When Samuel became old, he made his sons judges over Israel. The name of his firstborn son was Joel, and the name of his second, Abijah; they were judges in Beer-sheba. Yet his sons did not follow in his ways, but turned aside after gain; they took bribes and perverted justice.  Then all the elders of Israel gathered together and came to Samuel at Ramah, and said to him, “You are old and your sons do not follow in your ways; appoint for us, then, a king to govern us, like other nations.” But the thing displeased Samuel when they said, “Give us a king to govern us.” Samuel prayed to the Lord, and the Lord said to Samuel, “Listen to the voice of the people in all that they say to you; for they have not rejected you, but they have rejected me from being king over them. Just as they have done to me, from the day I brought them up out of Egypt to this day, forsaking me and serving other gods, so also they are doing to you. Now then, listen to their voice; only—you shall solemnly warn them, and show them the ways of the king who shall reign over them.” – 1 Samuel 8:1-9 (NRSV)

We are in the throes of an extremely contentious election cycle in both some local races, as well as the big national campaign.  In some cases, I’ve noticed that family members are turning upon each other based on tightly held political beliefs.  The denominational bodies of churches are lining up on various sides of issues and within various camps, as are other notable bodies of influence, and yet we still can’t seem to work our republican democracy into something of which we can be proud.

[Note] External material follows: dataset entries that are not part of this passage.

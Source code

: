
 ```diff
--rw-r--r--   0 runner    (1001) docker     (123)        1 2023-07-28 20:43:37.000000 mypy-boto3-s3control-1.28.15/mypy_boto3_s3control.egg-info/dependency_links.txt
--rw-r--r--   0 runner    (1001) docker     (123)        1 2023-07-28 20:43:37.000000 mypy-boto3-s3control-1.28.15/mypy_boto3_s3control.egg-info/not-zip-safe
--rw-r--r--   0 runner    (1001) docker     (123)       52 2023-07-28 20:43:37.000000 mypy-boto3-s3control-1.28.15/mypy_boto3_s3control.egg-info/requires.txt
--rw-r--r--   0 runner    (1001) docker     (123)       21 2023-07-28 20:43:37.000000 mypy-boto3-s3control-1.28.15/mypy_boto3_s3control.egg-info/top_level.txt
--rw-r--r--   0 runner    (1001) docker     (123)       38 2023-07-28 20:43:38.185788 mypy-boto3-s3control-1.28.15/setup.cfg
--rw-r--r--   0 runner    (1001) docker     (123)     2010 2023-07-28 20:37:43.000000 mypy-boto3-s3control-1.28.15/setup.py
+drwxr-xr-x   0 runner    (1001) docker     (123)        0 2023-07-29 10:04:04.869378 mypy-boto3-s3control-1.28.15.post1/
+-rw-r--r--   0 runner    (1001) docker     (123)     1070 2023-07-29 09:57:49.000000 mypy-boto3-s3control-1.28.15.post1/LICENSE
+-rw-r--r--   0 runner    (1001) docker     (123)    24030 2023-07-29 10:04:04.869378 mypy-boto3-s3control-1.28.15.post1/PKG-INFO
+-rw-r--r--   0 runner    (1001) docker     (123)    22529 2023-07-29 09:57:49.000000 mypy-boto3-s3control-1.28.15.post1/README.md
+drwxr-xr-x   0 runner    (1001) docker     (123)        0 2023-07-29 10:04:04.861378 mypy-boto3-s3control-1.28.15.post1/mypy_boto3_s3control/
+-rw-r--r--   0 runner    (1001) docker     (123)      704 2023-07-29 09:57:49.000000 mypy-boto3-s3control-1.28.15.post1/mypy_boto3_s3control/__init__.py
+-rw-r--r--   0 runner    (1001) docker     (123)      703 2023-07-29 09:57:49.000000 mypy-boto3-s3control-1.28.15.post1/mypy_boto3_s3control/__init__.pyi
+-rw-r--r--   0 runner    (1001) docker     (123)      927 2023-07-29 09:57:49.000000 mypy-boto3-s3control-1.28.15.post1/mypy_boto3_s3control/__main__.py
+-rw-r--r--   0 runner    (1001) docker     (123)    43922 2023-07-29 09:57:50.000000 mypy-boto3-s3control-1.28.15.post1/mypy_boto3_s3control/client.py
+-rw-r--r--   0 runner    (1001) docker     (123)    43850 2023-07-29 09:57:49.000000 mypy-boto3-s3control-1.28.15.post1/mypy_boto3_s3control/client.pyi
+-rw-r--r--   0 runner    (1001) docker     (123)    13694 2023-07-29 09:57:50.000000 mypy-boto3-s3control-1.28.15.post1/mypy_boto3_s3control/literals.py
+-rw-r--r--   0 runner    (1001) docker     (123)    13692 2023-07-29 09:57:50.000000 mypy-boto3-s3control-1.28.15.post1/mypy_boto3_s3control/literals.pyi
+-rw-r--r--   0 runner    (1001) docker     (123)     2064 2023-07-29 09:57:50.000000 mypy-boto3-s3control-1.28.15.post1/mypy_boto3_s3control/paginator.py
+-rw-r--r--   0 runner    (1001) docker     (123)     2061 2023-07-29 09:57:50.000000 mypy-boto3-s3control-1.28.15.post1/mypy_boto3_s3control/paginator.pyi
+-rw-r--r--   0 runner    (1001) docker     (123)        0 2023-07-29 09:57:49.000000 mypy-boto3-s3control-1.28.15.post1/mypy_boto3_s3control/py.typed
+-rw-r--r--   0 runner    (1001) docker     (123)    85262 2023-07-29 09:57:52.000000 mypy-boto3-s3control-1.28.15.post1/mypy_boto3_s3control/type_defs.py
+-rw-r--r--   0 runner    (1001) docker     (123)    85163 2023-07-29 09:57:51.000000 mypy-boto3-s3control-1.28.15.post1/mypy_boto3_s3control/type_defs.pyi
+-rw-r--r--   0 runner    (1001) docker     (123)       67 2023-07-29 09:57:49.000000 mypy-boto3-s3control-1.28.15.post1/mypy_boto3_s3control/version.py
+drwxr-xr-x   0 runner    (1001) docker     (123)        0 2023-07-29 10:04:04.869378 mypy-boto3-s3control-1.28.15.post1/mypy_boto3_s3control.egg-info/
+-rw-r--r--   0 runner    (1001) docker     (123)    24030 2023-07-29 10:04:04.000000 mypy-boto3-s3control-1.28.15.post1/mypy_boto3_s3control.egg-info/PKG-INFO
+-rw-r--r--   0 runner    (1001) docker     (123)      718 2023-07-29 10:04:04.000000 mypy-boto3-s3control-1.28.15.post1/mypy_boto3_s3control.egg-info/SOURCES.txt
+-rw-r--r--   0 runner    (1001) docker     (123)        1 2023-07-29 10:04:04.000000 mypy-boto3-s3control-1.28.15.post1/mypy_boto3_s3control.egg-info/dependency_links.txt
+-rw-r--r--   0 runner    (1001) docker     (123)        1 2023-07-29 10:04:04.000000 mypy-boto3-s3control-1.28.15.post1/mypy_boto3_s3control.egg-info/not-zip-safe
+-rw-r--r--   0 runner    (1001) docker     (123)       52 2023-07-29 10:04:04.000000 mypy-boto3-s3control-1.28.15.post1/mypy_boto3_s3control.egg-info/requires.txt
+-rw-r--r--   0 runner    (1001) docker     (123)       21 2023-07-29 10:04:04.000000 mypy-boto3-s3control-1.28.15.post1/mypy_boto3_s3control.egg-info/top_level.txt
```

This is nothing new.  Consider our passage from the Old Testament with which I opened these thoughts.  We have a government that has become more about serving those in power as they turn aside after getting what they want, they accept bribes, and “justice” is not necessarily just, so the people complain and they ask for something new.  Granted, the prophet is not excited about the prospect of the people asking for something new, but God does something truly noteworthy: God tells the prophet to give the people what they want (an unexpectedly democratic move), BUT the people should be warned about those who would rule over them and have their motives, personalities, and practices exposed to the people so the people know for certain what they are getting.

While on my summer travels this year, I saw the headline published by Kyle Smith in the New York Post: campaign-sign“Americans are about to get the first landslide president we don’t want.” (August 20, 2016)  As soon as I saw it, I had to ask myself how we, as a nation, got to this place and time in history and then it dawned on me: we demanded something new because we don’t know how to fix what is wrong, and we didn’t pay attention to the prophets who exposed the “ways of the [leader] who would rule over them.”  Americans were entranced by jingoisms (a word I learned in grade school American History and again in high school Civics, but seems to have no meaning to those under 40), and fiery rhetoric based only upon demographic stereotypes and having little to do with actual facts.

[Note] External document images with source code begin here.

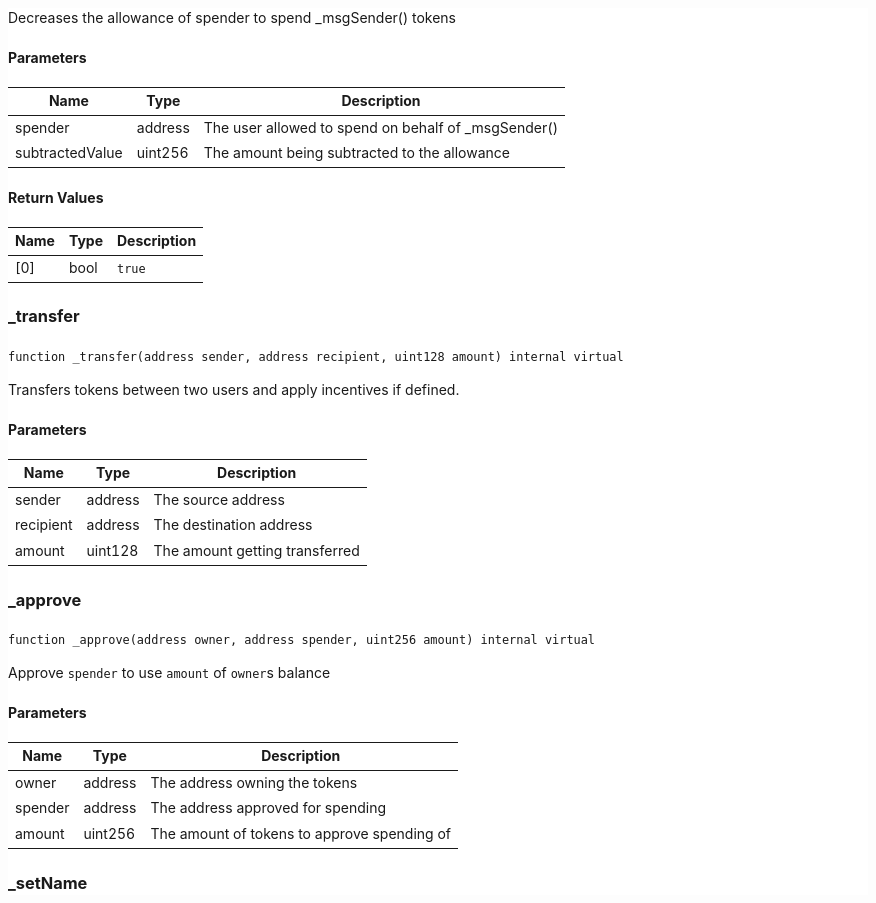 Decreases the allowance of spender to spend _msgSender() tokens

#### Parameters

| Name | Type | Description |
| ---- | ---- | ----------- |
| spender | address | The user allowed to spend on behalf of _msgSender() |
| subtractedValue | uint256 | The amount being subtracted to the allowance |

#### Return Values

| Name | Type | Description |
| ---- | ---- | ----------- |
| [0] | bool | `true` |

### _transfer

```solidity
function _transfer(address sender, address recipient, uint128 amount) internal virtual
```

Transfers tokens between two users and apply incentives if defined.

#### Parameters

| Name | Type | Description |
| ---- | ---- | ----------- |
| sender | address | The source address |
| recipient | address | The destination address |
| amount | uint128 | The amount getting transferred |

### _approve

```solidity
function _approve(address owner, address spender, uint256 amount) internal virtual
```

Approve `spender` to use `amount` of `owner`s balance

#### Parameters

| Name | Type | Description |
| ---- | ---- | ----------- |
| owner | address | The address owning the tokens |
| spender | address | The address approved for spending |
| amount | uint256 | The amount of tokens to approve spending of |

### _setName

We have been given four candidates for president, only two receive any media coverage (known in the industry as “spin”), and so, for the first time in decades, the nation is becoming extremely polarized on the political spectrum.

What this means for those of us who claim the title Christian (and who actually want to live as Christians) is that we must listen to the words of the prophet Samuel from about 3,000 years ago: learn about the people who we would put in place as our leader, discover if they actually support and live by what they say.  Once you find somebody who appears to live by the ideals s/he espouses, then cast your vote – don’t be like the Israelites of Samuel’s time and simply demand a leader who makes them feel good, while delivering the status quo in fancy wrapping.

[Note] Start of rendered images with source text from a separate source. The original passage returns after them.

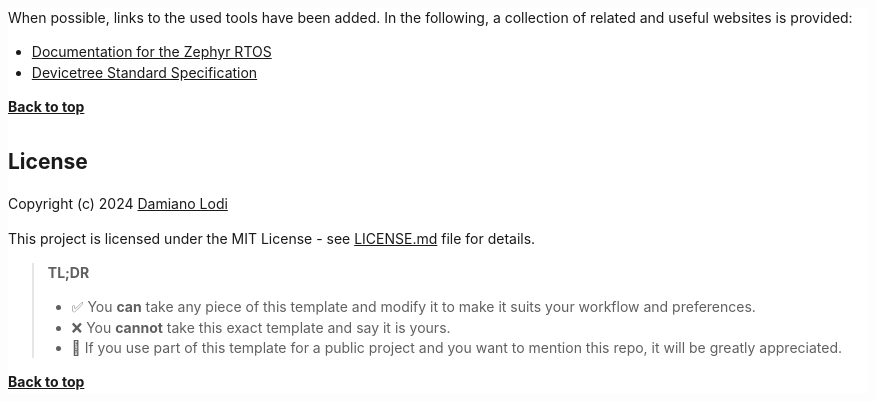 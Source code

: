 When possible, links to the used tools have been added. In the following, a collection of related and useful websites is provided:

- [Documentation for the Zephyr RTOS](https://docs.zephyrproject.org/latest/index.html)
- [Devicetree Standard Specification](https://www.devicetree.org/)

**[Back to top](#table-of-contents)**

## License

Copyright (c) 2024 [Damiano Lodi](https://www.damianolodi.com/)

This project is licensed under the MIT License - see [LICENSE.md](LICENSE.md) file for details.

> **TL;DR**
> - :white_check_mark: You **can** take any piece of this template and modify it to make it suits your workflow and preferences.
> - :x: You **cannot** take this exact template and say it is yours.
> - :pray: If you use part of this template for a public project and you want to mention this repo, it will be greatly appreciated.

**[Back to top](#table-of-contents)**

Pay attention to the wisdom given us by God and vote.  Vote for the person who most closely reflects your conscience, your personality, your desires for life.  Don’t allow yourself to be pushed into voting for somebody you cannot support in your heart because you’ve been told you are wasting your vote when you favor somebody different.  Remember what Thomas Jefferson said, “We in America do not have government by the majority.  We have government by the majority of those who participate.”  If you are willing to stand-by and let others make the decisions, then also remember the words of 1 Samuel 8:18 “and in that day you will cry out because of your [leader], whom you have chosen for yourselves.” (NRSV)

May we all enjoy the wisdom of God and pay attention to the warnings and signs around us.

Posted in Spirituality Tagged with: , , , , ,

Your response is your choice

When actions like the recent terror attack in Orlando happen, we begin to fracture a bit: both as individuals and as a nation.  We divide because we become afraid; afraid of the “other,” the “outsider,” the one who is “different.”  This division shows both in choice of targets, as well as the reaction to those who would carry out such a base, evil activity.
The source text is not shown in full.